## Prompt
In the entries below, find each line with the word "pandamonium" and return it.

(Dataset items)
▽

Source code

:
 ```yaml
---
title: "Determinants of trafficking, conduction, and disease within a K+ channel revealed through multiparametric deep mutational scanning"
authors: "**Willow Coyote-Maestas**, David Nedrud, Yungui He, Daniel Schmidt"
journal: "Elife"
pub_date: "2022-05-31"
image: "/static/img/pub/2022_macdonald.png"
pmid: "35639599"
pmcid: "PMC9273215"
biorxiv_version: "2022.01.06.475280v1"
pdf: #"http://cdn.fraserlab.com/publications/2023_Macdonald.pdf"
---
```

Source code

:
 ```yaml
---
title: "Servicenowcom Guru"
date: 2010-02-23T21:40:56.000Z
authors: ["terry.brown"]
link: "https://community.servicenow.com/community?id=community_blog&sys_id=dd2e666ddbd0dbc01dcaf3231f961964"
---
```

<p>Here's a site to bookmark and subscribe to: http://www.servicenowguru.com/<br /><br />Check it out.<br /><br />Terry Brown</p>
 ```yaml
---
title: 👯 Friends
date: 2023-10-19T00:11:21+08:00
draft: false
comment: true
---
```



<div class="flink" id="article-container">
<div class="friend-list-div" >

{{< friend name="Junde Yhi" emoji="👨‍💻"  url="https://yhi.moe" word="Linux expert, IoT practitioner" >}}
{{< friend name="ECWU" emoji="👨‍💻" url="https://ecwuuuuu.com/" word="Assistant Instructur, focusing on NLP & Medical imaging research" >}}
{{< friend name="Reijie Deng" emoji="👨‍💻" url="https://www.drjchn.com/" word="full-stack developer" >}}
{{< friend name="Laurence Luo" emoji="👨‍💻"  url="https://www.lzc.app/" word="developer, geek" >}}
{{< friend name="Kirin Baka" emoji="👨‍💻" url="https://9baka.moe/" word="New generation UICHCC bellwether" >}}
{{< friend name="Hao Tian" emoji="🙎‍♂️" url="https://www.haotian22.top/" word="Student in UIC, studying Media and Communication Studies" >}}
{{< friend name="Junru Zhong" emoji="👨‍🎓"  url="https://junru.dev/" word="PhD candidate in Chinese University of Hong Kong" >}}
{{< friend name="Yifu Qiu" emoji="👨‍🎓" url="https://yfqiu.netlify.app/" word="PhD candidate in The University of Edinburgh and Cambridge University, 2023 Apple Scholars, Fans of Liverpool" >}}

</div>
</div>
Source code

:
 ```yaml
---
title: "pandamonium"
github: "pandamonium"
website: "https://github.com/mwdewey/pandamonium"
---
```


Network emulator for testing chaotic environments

△

## Answer for this exercise
title: "pandamonium"
github: "pandamonium"
website: "https://github.com/mwdewey/pandamonium"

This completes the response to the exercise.